- _Directions_
When a picture appears in the listing, leave it out and copy the rest exactly as it stands.

Recorded information Start Marker

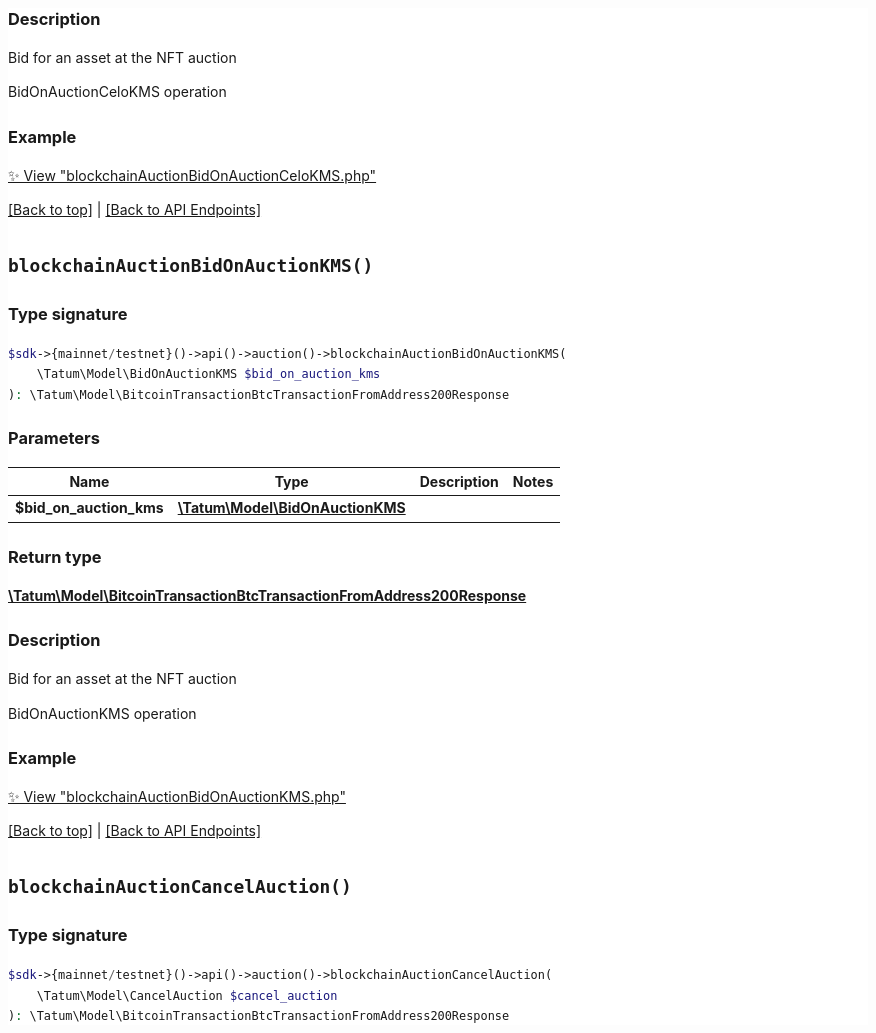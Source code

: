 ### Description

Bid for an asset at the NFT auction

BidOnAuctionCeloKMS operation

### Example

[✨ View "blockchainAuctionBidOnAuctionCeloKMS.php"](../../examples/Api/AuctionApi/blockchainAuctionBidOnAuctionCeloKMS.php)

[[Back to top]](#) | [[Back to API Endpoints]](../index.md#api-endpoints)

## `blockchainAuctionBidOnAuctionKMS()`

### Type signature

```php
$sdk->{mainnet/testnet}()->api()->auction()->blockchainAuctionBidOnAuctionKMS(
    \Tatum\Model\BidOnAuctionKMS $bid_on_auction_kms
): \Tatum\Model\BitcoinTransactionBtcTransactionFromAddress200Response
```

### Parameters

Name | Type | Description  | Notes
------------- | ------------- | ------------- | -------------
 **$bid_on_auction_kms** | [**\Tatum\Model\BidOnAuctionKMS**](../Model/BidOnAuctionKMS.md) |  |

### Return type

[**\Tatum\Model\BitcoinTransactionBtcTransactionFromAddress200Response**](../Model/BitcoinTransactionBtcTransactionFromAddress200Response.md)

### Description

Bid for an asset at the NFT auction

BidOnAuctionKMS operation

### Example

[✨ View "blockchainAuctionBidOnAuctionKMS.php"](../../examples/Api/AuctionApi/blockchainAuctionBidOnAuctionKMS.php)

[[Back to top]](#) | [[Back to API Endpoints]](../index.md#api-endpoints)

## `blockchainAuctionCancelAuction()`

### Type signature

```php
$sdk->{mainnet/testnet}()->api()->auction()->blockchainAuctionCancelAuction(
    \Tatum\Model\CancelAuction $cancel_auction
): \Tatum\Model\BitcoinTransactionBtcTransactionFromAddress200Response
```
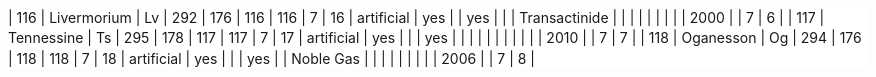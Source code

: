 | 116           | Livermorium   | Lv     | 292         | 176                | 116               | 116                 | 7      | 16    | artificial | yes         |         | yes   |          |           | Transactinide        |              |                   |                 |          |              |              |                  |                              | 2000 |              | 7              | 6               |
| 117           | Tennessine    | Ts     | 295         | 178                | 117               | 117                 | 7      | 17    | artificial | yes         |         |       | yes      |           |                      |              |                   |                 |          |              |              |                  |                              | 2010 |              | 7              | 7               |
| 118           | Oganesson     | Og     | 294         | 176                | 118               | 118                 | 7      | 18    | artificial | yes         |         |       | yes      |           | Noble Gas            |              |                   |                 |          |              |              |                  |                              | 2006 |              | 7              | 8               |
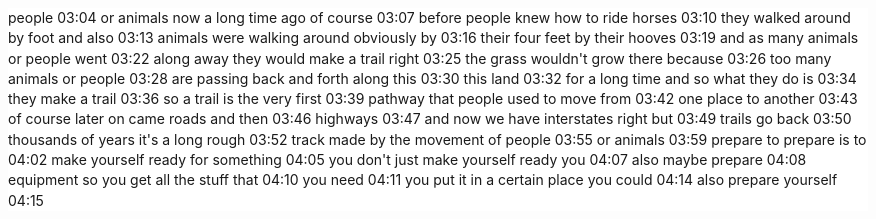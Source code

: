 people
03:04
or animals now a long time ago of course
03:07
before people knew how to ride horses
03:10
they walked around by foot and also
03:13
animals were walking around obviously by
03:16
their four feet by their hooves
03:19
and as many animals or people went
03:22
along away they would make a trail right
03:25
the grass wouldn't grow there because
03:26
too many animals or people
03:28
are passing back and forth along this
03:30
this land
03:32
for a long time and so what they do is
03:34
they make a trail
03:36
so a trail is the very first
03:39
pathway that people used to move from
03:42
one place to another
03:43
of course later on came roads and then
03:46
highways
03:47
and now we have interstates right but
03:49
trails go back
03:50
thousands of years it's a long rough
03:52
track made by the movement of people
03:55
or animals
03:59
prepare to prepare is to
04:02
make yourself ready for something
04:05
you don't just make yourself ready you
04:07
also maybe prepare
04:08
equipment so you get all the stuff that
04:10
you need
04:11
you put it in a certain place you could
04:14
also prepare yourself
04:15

Recorded information End Marker

- _Result of the exercise_
Source code

: ### Description

Bid for an asset at the NFT auction

BidOnAuctionCeloKMS operation

### Example

[✨ View "blockchainAuctionBidOnAuctionCeloKMS.php"](../../examples/Api/AuctionApi/blockchainAuctionBidOnAuctionCeloKMS.php)

[[Back to top]](#) | [[Back to API Endpoints]](../index.md#api-endpoints)

## `blockchainAuctionBidOnAuctionKMS()`

### Type signature

```php
$sdk->{mainnet/testnet}()->api()->auction()->blockchainAuctionBidOnAuctionKMS(
    \Tatum\Model\BidOnAuctionKMS $bid_on_auction_kms
): \Tatum\Model\BitcoinTransactionBtcTransactionFromAddress200Response
```

### Parameters

Name | Type | Description  | Notes
------------- | ------------- | ------------- | -------------
 **$bid_on_auction_kms** | [**\Tatum\Model\BidOnAuctionKMS**](../Model/BidOnAuctionKMS.md) |  |

### Return type

[**\Tatum\Model\BitcoinTransactionBtcTransactionFromAddress200Response**](../Model/BitcoinTransactionBtcTransactionFromAddress200Response.md)

### Description

Bid for an asset at the NFT auction

BidOnAuctionKMS operation

### Example

[✨ View "blockchainAuctionBidOnAuctionKMS.php"](../../examples/Api/AuctionApi/blockchainAuctionBidOnAuctionKMS.php)

[[Back to top]](#) | [[Back to API Endpoints]](../index.md#api-endpoints)

## `blockchainAuctionCancelAuction()`

### Type signature

```php
$sdk->{mainnet/testnet}()->api()->auction()->blockchainAuctionCancelAuction(
    \Tatum\Model\CancelAuction $cancel_auction
): \Tatum\Model\BitcoinTransactionBtcTransactionFromAddress200Response
```
Source code

: | 116           | Livermorium   | Lv     | 292         | 176                | 116               | 116                 | 7      | 16    | artificial | yes         |         | yes   |          |           | Transactinide        |              |                   |                 |          |              |              |                  |                              | 2000 |              | 7              | 6               |
| 117           | Tennessine    | Ts     | 295         | 178                | 117               | 117                 | 7      | 17    | artificial | yes         |         |       | yes      |           |                      |              |                   |                 |          |              |              |                  |                              | 2010 |              | 7              | 7               |
| 118           | Oganesson     | Og     | 294         | 176                | 118               | 118                 | 7      | 18    | artificial | yes         |         |       | yes      |           | Noble Gas            |              |                   |                 |          |              |              |                  |                              | 2006 |              | 7              | 8               |
Source code

: people
03:04
or animals now a long time ago of course
03:07
before people knew how to ride horses
03:10
they walked around by foot and also
03:13
animals were walking around obviously by
03:16
their four feet by their hooves
03:19
and as many animals or people went
03:22
along away they would make a trail right
03:25
the grass wouldn't grow there because
03:26
too many animals or people
03:28
are passing back and forth along this
03:30
this land
03:32
for a long time and so what they do is
03:34
they make a trail
03:36
so a trail is the very first
03:39
pathway that people used to move from
03:42
one place to another
03:43
of course later on came roads and then
03:46
highways
03:47
and now we have interstates right but
03:49
trails go back
03:50
thousands of years it's a long rough
03:52
track made by the movement of people
03:55
or animals
03:59
prepare to prepare is to
04:02
make yourself ready for something
04:05
you don't just make yourself ready you
04:07
also maybe prepare
04:08
equipment so you get all the stuff that
04:10
you need
04:11
you put it in a certain place you could
04:14
also prepare yourself
04:15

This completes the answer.